Wednesday, March 25, 2009
A's owner shows he's far removed from fan base
ShysterBall points to a canny column from Ann Killion about A's owner Lew Wolff picking a bad time to trash his product:
Wolff interrupted the building anticipation of spring training with a dismissive snub to his team's hometown. In a news release, Wolff complained about having "no interest in covering old ground" with Oakland and included a withering description of the Coliseum as an "aging and shared facility." A few days later, Wolff backtracked and said his "real intent wasn't to insult Oakland."
But the real damage was done to his own team. And his action has sports people around the Bay Area scratching their heads.
The timing of the missive -- a few weeks before opening day -- was baffling. By Wolff's own admission, season-ticket sales are down for a team that finished in 27th place in average attendance last season. The economy is in tatters. Almost anyone considering buying tickets to a ballgame could be easily talked out of such an expenditure.
Wolff's release was followed by immediate reports of A's meetings in Las Vegas, which Wolff tried to quell. But he has tossed the Las Vegas location around in conversation in the past. Las Vegas leads the nation in home foreclosures and its citizens probably aren't too interested in being used as leverage in a stadium game.
As Killion goes on to note, the turnaround for the Giants began long before they got their shiny new ballpark, and had a lot to do with new ownership that actually tried to improve and promote the product they had rather than simply run it down in the hopes of getting something better.

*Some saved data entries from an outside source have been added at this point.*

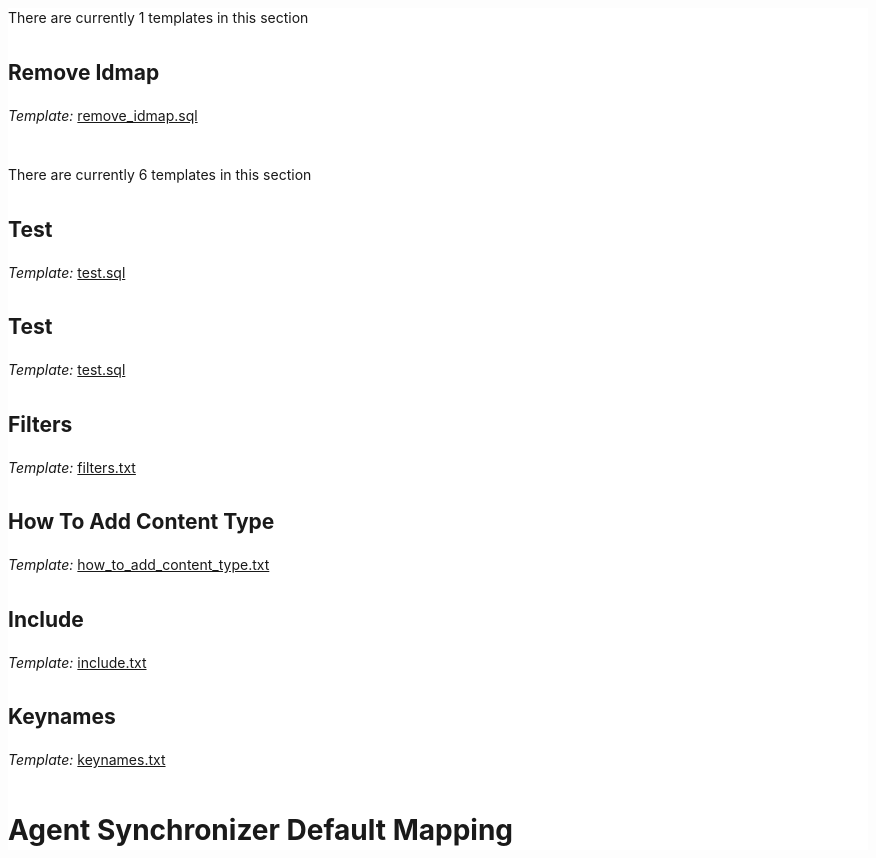 There are currently 1 templates in this section
## Remove Idmap
  
*Template:* [remove_idmap.sql](../templates/hidden_templates/remove_idmap.sql)



  

# 
  
There are currently 6 templates in this section
## Test
  
*Template:* [test.sql](../templates/pepi-one/test.sql)



  

## Test
  
*Template:* [test.sql](../templates/pepi_one/test.sql)



  

## Filters
  
*Template:* [filters.txt](../templates/tutorials/filters.txt)



  

## How To Add Content Type
  
*Template:* [how_to_add_content_type.txt](../templates/tutorials/how_to_add_content_type.txt)



  

## Include
  
*Template:* [include.txt](../templates/tutorials/include.txt)



  

## Keynames
  
*Template:* [keynames.txt](../templates/tutorials/keynames.txt)



  

# Agent Synchronizer Default Mapping
   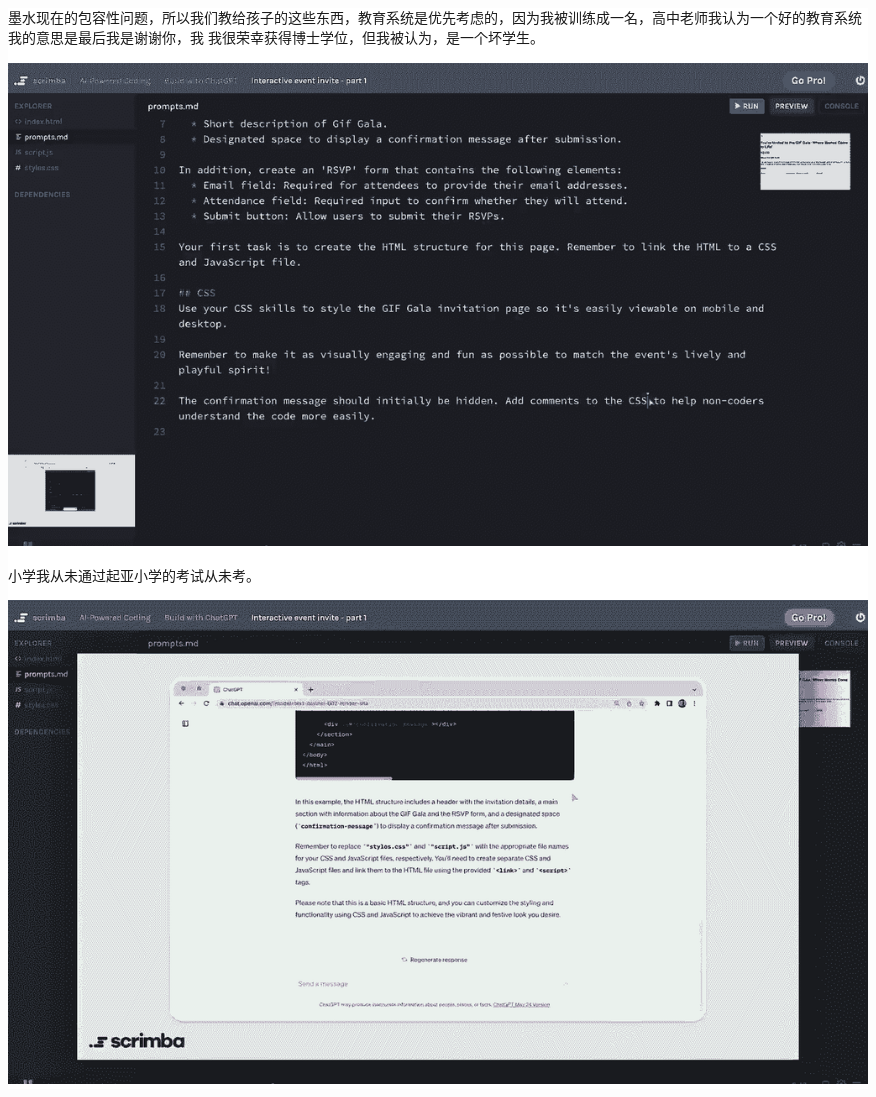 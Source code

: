 墨水现在的包容性问题，所以我们教给孩子的这些东西，教育系统是优先考虑的，因为我被训练成一名，高中老师我认为一个好的教育系统我的意思是最后我是谢谢你，我 我很荣幸获得博士学位，但我被认为，是一个坏学生。



![](img/75a5ebe3ed45cbc8b9746657c065659a_259.png)

小学我从未通过起亚小学的考试从未考。

![](img/75a5ebe3ed45cbc8b9746657c065659a_261.png)
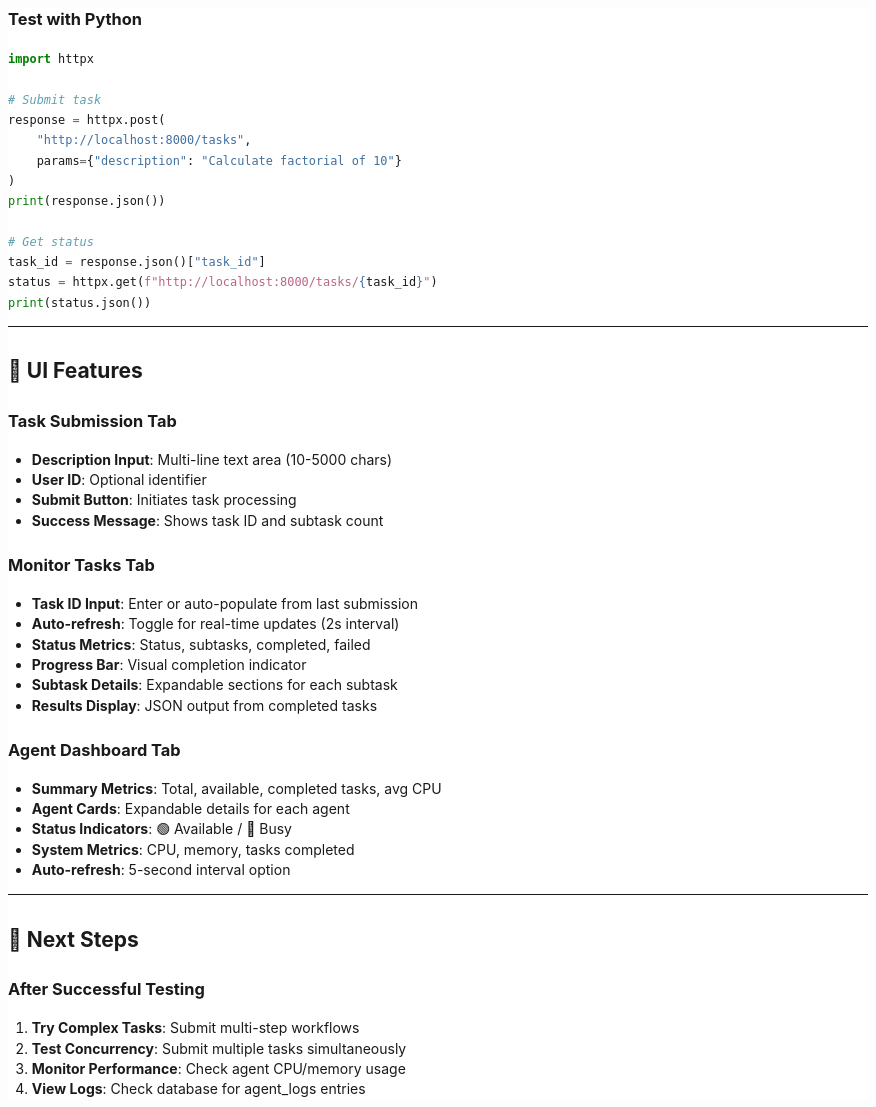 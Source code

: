 ### Test with Python

```python
import httpx

# Submit task
response = httpx.post(
    "http://localhost:8000/tasks",
    params={"description": "Calculate factorial of 10"}
)
print(response.json())

# Get status
task_id = response.json()["task_id"]
status = httpx.get(f"http://localhost:8000/tasks/{task_id}")
print(status.json())
```

---

## 🎨 UI Features

### Task Submission Tab
- **Description Input**: Multi-line text area (10-5000 chars)
- **User ID**: Optional identifier
- **Submit Button**: Initiates task processing
- **Success Message**: Shows task ID and subtask count

### Monitor Tasks Tab
- **Task ID Input**: Enter or auto-populate from last submission
- **Auto-refresh**: Toggle for real-time updates (2s interval)
- **Status Metrics**: Status, subtasks, completed, failed
- **Progress Bar**: Visual completion indicator
- **Subtask Details**: Expandable sections for each subtask
- **Results Display**: JSON output from completed tasks

### Agent Dashboard Tab
- **Summary Metrics**: Total, available, completed tasks, avg CPU
- **Agent Cards**: Expandable details for each agent
- **Status Indicators**: 🟢 Available / 🔴 Busy
- **System Metrics**: CPU, memory, tasks completed
- **Auto-refresh**: 5-second interval option

---

## 🚀 Next Steps

### After Successful Testing

1. **Try Complex Tasks**: Submit multi-step workflows
2. **Test Concurrency**: Submit multiple tasks simultaneously
3. **Monitor Performance**: Check agent CPU/memory usage
4. **View Logs**: Check database for agent_logs entries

The A's have improved their on-the-field product going into 2009, and should be doing everything they can to make the experience of attending a game in Oakland as good as it can be. The fans aren't idiots. Having a nice time in the old Coliseum and not feeling like a dope for enjoying themselves isn't going to blind them to the A's need for a better ballpark. In fact, it may just make them support a new ballpark even more.
I don't have much to add here. Except that when the A's won 93 games in 2006, they didn't draw 2 million fans and ranked 12th in the American League in attendance. Lousy ballpark? Sure. But the A's did draw more than 2 million in 2002 and in 2003, and they also won the West both years. In 1990, they drew nearly 3 million. Same city, same ballpark (and yes, I know about Mount Davis).
I'm not going to blame Lew Wolff's pronouncements for the Athletics' poor attendance, in either the past or the future (and the A's attendance this year will most assuredly be poor, again). I suspect that their poor attendance in recent seasons has more to do with the exodus of star players than anything else. But it's a vicious circle. The A's lose their stars, and the fans stay away, and the owner rips the city and the ballpark, and more fans stay away, and more stars are lost
At some point, the owner is supposed to step in and say, "You know what? Our situation might not be ideal, but we're going to be here for a while so let's make the best of it. After all, we're all in this together."
But I guess when you're a billionaire, it's not easy to think that way. Because deep in his heart, Lew Wolff knows we're not all in it together.